§ Dataset records:
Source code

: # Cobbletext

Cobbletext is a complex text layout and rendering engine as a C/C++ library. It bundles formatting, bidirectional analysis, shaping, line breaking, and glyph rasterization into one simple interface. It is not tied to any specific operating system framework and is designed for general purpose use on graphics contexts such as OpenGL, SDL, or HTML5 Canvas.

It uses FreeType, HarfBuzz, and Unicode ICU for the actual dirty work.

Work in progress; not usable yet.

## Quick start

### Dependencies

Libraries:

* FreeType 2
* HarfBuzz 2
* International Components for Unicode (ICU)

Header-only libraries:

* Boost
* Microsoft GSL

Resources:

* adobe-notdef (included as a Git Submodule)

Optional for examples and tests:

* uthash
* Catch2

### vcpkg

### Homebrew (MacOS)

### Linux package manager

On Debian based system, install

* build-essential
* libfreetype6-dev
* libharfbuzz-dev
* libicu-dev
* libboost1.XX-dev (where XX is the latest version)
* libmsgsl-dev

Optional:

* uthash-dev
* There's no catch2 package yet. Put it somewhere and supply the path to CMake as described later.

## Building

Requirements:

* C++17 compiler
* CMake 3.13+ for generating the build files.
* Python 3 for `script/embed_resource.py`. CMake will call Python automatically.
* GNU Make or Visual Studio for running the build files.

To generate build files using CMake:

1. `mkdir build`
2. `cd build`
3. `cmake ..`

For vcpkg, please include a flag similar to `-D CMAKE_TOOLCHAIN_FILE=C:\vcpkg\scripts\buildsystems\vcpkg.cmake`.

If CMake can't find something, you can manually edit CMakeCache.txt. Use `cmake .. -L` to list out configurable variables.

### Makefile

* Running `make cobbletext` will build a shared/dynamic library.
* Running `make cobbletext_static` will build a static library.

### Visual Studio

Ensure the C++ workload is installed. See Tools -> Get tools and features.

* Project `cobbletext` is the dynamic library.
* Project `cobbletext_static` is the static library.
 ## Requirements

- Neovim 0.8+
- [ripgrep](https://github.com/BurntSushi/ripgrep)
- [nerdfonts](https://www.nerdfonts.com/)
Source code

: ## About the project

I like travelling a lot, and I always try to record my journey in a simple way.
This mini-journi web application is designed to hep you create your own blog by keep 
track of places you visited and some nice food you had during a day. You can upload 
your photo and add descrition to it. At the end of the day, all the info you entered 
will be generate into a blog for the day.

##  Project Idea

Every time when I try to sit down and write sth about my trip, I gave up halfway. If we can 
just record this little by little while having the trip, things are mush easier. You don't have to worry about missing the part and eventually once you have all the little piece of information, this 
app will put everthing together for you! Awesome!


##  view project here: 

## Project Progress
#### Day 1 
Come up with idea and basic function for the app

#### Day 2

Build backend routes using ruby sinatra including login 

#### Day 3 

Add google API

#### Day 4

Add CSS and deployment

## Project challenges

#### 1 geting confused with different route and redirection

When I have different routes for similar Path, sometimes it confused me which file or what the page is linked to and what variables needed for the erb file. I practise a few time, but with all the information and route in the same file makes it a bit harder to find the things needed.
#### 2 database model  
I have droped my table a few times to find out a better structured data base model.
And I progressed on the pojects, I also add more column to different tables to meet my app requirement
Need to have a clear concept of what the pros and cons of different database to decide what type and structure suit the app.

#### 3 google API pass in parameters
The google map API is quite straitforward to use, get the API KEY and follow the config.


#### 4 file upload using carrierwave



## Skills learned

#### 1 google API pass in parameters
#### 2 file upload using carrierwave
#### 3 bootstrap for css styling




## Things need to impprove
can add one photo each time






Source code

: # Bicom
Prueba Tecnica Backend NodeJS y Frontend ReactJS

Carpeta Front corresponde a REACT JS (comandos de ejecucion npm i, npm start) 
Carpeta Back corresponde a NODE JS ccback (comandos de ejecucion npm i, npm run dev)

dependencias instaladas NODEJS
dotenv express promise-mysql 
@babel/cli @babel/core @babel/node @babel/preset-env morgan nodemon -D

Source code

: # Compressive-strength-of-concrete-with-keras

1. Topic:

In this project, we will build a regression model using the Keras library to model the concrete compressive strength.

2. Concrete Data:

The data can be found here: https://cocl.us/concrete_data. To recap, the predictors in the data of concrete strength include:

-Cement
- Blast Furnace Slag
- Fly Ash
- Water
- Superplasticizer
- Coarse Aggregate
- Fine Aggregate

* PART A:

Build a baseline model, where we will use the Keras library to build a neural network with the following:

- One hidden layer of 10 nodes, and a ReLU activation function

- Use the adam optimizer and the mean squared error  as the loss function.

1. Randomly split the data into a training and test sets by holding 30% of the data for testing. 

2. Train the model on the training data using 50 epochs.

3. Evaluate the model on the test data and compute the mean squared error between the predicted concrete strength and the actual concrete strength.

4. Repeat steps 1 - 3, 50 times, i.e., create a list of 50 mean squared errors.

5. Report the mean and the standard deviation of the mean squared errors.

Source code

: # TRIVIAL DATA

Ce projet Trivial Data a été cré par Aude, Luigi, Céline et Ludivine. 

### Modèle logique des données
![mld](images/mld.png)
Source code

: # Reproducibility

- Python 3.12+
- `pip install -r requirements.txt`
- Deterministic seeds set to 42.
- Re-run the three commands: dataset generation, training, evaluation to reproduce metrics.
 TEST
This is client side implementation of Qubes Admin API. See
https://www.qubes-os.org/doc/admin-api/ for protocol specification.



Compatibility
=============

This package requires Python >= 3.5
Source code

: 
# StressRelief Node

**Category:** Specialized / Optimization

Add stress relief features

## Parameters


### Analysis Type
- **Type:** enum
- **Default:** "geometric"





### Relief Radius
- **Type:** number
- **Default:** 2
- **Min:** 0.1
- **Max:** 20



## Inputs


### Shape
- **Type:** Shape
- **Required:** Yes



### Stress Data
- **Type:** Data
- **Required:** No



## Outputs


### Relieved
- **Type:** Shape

§ Goal of the exercise: Word for word, copy out all of the data shown above.

§ Answer to this problem:
Source code

: # Cobbletext

Cobbletext is a complex text layout and rendering engine as a C/C++ library. It bundles formatting, bidirectional analysis, shaping, line breaking, and glyph rasterization into one simple interface. It is not tied to any specific operating system framework and is designed for general purpose use on graphics contexts such as OpenGL, SDL, or HTML5 Canvas.

It uses FreeType, HarfBuzz, and Unicode ICU for the actual dirty work.

Work in progress; not usable yet.

## Quick start

### Dependencies

Libraries:

* FreeType 2
* HarfBuzz 2
* International Components for Unicode (ICU)

Header-only libraries:

* Boost
* Microsoft GSL

Resources:

* adobe-notdef (included as a Git Submodule)

Optional for examples and tests:

* uthash
* Catch2

### vcpkg

### Homebrew (MacOS)

### Linux package manager

On Debian based system, install

* build-essential
* libfreetype6-dev
* libharfbuzz-dev
* libicu-dev
* libboost1.XX-dev (where XX is the latest version)
* libmsgsl-dev

Optional:

* uthash-dev
* There's no catch2 package yet. Put it somewhere and supply the path to CMake as described later.

## Building

Requirements:

* C++17 compiler
* CMake 3.13+ for generating the build files.
* Python 3 for `script/embed_resource.py`. CMake will call Python automatically.
* GNU Make or Visual Studio for running the build files.

To generate build files using CMake:

1. `mkdir build`
2. `cd build`
3. `cmake ..`

For vcpkg, please include a flag similar to `-D CMAKE_TOOLCHAIN_FILE=C:\vcpkg\scripts\buildsystems\vcpkg.cmake`.

If CMake can't find something, you can manually edit CMakeCache.txt. Use `cmake .. -L` to list out configurable variables.

### Makefile

* Running `make cobbletext` will build a shared/dynamic library.
* Running `make cobbletext_static` will build a static library.

### Visual Studio

Ensure the C++ workload is installed. See Tools -> Get tools and features.

* Project `cobbletext` is the dynamic library.
* Project `cobbletext_static` is the static library.
 ## Requirements

- Neovim 0.8+
- [ripgrep](https://github.com/BurntSushi/ripgrep)
- [nerdfonts](https://www.nerdfonts.com/)
Source code

: ## About the project

I like travelling a lot, and I always try to record my journey in a simple way.
This mini-journi web application is designed to hep you create your own blog by keep 
track of places you visited and some nice food you had during a day. You can upload 
your photo and add descrition to it. At the end of the day, all the info you entered 
will be generate into a blog for the day.

##  Project Idea

Every time when I try to sit down and write sth about my trip, I gave up halfway. If we can 
just record this little by little while having the trip, things are mush easier. You don't have to worry about missing the part and eventually once you have all the little piece of information, this 
app will put everthing together for you! Awesome!


##  view project here: 

## Project Progress
#### Day 1 
Come up with idea and basic function for the app

#### Day 2

Build backend routes using ruby sinatra including login 

#### Day 3 

Add google API

#### Day 4

Add CSS and deployment

## Project challenges

#### 1 geting confused with different route and redirection

When I have different routes for similar Path, sometimes it confused me which file or what the page is linked to and what variables needed for the erb file. I practise a few time, but with all the information and route in the same file makes it a bit harder to find the things needed.
#### 2 database model  
I have droped my table a few times to find out a better structured data base model.
And I progressed on the pojects, I also add more column to different tables to meet my app requirement
Need to have a clear concept of what the pros and cons of different database to decide what type and structure suit the app.

#### 3 google API pass in parameters
The google map API is quite straitforward to use, get the API KEY and follow the config.


#### 4 file upload using carrierwave



## Skills learned

#### 1 google API pass in parameters
#### 2 file upload using carrierwave
#### 3 bootstrap for css styling




## Things need to impprove
can add one photo each time






Source code

: # Bicom
Prueba Tecnica Backend NodeJS y Frontend ReactJS

Carpeta Front corresponde a REACT JS (comandos de ejecucion npm i, npm start) 
Carpeta Back corresponde a NODE JS ccback (comandos de ejecucion npm i, npm run dev)

dependencias instaladas NODEJS
dotenv express promise-mysql 
@babel/cli @babel/core @babel/node @babel/preset-env morgan nodemon -D

Source code

: # Compressive-strength-of-concrete-with-keras

1. Topic:

In this project, we will build a regression model using the Keras library to model the concrete compressive strength.

2. Concrete Data:

The data can be found here: https://cocl.us/concrete_data. To recap, the predictors in the data of concrete strength include:

-Cement
- Blast Furnace Slag
- Fly Ash
- Water
- Superplasticizer
- Coarse Aggregate
- Fine Aggregate

* PART A:

Build a baseline model, where we will use the Keras library to build a neural network with the following:

- One hidden layer of 10 nodes, and a ReLU activation function

- Use the adam optimizer and the mean squared error  as the loss function.

1. Randomly split the data into a training and test sets by holding 30% of the data for testing. 

2. Train the model on the training data using 50 epochs.

3. Evaluate the model on the test data and compute the mean squared error between the predicted concrete strength and the actual concrete strength.

4. Repeat steps 1 - 3, 50 times, i.e., create a list of 50 mean squared errors.

5. Report the mean and the standard deviation of the mean squared errors.

Source code

: # TRIVIAL DATA

Ce projet Trivial Data a été cré par Aude, Luigi, Céline et Ludivine. 

### Modèle logique des données
![mld](images/mld.png)
Source code

: # Reproducibility

- Python 3.12+
- `pip install -r requirements.txt`
- Deterministic seeds set to 42.
- Re-run the three commands: dataset generation, training, evaluation to reproduce metrics.
 TEST
This is client side implementation of Qubes Admin API. See
https://www.qubes-os.org/doc/admin-api/ for protocol specification.



Compatibility
=============

This package requires Python >= 3.5
Source code

: 
# StressRelief Node

**Category:** Specialized / Optimization

Add stress relief features

## Parameters


### Analysis Type
- **Type:** enum
- **Default:** "geometric"





### Relief Radius
- **Type:** number
- **Default:** 2
- **Min:** 0.1
- **Max:** 20



## Inputs


### Shape
- **Type:** Shape
- **Required:** Yes



### Stress Data
- **Type:** Data
- **Required:** No



## Outputs


### Relieved
- **Type:** Shape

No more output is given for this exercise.